I’d been off work for 4 weeks with stress, a condition that had become apparent when I’d sent another non-collegiate email to one of my many line managers. I’d been working on a Helpdesk at a small university, earning just above minimum wage, forced to endure both the crushingly repetitive tasks that made up my daily routine, and prolonged exposure to the weakeners I worked with, colleagues at higher pay grades who only seemed to come alive when reminding me of my inconsequential status. There had been questions for me to consider – did my responses show that I was too quick to anger? Was I a misanthrope, or merely ground down? – but what was inescapable were the effects of day-after-day of incremental degradation, my intolerance of people who surrendered to hierarchies, and the need to do something about it.
We arrived at Elie late in the afternoon, after a long drive from Alnwick in Northumberland. The only break in the journey had come at a Starbucks in Dreghorn. We were staying on the narrow seafront. There was a cafe overlooking the bay, a pub – The Ship Inn – and an art gallery. The tide was out, the beach flat and early dusk-lit. The scene was simplicity itself, serenely bustling simplicity. So taken was I by the sight that greeted us, it took a while to register that the place was full of second-homers, I mean I’d rarely seen so many nautically-striped shirts and tasselled deck shoes and four-by-fours in such a confined space.
No matter. The next morning, I woke to a cloudless sky, to herring gulls and the sea. I breathed deep. My plan – a plan I’d been nurturing for weeks now – was to find the coastal path that passed through Elie, and walk. Just walk. I didn’t know where it would take me but I didn’t care; all that concerned me was escaping the memory of the psychic violence of the familiar and the full of shit.
From a motor home park-up overlooking another tiny bay, I set off through thick bracken. The path went past a lighthouse, before it reached the shore and opened-up, threading between pastureland, and rocky beaches of thick sand and seaweed.
Here’s someone coming the other way. Path’s a bit narrow…I’ll just wait here.
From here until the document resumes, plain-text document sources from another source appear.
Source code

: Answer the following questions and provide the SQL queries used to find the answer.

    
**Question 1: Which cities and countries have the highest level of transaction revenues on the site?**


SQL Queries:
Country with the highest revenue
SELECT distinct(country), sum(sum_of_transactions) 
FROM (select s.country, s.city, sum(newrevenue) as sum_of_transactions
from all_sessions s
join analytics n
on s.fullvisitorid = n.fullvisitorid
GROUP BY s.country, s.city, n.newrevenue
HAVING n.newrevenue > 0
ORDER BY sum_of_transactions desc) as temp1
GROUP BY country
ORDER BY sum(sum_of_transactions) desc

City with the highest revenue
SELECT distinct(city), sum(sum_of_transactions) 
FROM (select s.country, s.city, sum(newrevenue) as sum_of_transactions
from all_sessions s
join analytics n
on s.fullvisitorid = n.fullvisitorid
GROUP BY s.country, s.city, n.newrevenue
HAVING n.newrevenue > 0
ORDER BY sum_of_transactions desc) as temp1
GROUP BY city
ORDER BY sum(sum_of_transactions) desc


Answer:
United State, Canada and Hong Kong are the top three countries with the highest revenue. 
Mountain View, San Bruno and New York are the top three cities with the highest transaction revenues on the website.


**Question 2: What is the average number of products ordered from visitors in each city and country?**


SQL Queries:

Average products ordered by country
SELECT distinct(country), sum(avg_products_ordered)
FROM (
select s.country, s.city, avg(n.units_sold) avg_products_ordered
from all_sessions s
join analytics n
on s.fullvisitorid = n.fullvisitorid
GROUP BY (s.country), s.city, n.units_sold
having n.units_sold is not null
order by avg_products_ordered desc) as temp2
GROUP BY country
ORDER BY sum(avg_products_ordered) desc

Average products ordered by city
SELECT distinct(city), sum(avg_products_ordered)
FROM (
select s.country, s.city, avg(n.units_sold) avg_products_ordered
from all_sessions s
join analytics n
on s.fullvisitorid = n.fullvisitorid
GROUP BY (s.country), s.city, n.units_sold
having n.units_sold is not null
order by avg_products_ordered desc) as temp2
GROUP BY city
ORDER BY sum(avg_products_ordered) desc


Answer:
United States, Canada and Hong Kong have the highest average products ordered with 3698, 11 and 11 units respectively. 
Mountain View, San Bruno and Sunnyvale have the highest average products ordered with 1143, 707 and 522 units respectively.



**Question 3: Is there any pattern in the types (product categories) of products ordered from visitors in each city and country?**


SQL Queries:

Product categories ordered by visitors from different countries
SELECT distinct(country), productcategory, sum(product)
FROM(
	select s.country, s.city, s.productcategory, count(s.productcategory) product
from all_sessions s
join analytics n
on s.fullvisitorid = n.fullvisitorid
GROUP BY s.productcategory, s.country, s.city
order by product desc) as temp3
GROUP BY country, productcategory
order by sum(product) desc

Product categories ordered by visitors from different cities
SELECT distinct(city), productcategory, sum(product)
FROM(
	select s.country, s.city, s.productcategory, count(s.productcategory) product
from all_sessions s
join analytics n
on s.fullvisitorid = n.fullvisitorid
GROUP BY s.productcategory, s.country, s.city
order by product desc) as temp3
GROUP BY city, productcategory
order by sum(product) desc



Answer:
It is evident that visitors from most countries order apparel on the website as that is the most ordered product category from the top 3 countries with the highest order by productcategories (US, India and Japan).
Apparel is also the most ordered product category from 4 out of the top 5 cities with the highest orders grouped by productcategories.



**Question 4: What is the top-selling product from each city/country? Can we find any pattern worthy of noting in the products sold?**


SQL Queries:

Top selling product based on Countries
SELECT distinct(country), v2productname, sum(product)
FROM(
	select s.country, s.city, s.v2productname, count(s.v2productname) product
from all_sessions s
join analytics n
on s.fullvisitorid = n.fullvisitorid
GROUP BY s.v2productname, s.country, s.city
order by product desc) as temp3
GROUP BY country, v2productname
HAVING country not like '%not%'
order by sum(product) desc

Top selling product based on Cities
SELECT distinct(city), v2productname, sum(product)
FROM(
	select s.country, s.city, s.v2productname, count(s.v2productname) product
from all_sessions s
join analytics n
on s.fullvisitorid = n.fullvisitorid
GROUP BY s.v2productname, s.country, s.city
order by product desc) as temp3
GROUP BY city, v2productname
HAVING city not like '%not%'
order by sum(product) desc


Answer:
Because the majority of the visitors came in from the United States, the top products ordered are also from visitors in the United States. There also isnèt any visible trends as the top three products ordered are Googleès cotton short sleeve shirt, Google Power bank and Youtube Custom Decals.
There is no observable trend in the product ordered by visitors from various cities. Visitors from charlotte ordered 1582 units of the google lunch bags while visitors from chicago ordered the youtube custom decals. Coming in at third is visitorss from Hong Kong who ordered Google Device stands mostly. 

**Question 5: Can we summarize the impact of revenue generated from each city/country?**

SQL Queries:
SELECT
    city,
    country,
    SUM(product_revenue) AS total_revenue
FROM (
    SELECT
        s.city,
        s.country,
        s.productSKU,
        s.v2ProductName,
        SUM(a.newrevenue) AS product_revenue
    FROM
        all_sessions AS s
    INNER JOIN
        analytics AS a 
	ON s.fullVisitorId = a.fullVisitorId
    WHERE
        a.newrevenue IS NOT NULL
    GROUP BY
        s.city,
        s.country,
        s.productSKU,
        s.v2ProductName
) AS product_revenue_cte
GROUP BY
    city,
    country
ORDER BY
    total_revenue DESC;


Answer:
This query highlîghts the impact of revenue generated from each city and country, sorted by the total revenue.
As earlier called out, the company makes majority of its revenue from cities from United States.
It was waymarked with signage decorated with puffins and shellfish. Walkers were advised to look out for the Brown Angus butterfly and report any they saw. I peered into the clear light towards the sea: sitting on the shimmering rocks at the very edge of the land, was what looked like a cormorant, and I could feel my face was creased with the exhilaration of it all.
Someone else – look like locals – catch their eye and – hello!
About half a mile from Elie I went past a sign for a farm shop, and made a note to return at some point, buy some local honey. But not today. Today I was walking. By now the path had started to rise and fall more expressively. The beaches had been replaced by jagged linear strata of volcanic rock, and the simple restorative effects of the landscape – the grasses and breeze, the seabirds, the space – were embroidered by something more, the contemplative appeal of the human unfamiliar. I passed a derelict, unnamed building, and then, rising over a thicket of thrift and daisies and thistle that was growing at the bottom of a flight of wooden steps, I saw another, the ruin of a castle.
They’re not local, not dressed like that. Where can I go? Not quite enough room there… haven’t I just passed somewhere – ah yes that’ll do…whoah careful! – and smi… oh. Ignore me then. Bit rude.
Round the next rise-and-fall of the path, I saw the witch’s hat of a spire, emerging from a cornfield. It disappeared from view and then I was at the building it belonged to, a robust old church: another sign told me this was the 14th century St Monan’s kirk, the place of worship closest to the sea in all of Scotland.
It is, it is! You see? That’s the way to do it? Not hard is it?
The path skirted the seaweed-covered foundations of the church before taking me past a couple of cottages and up a narrow flight of steps lined with rosebay and teasels. From there it wound steeply through the town itself, disappearing and reappearing between rows of pastel-coloured terraces and alleyways before dropping down to the working harbour. The tide was out and the boats in the quay sat in mud. One becalmed boat was bright orange and called Defiance.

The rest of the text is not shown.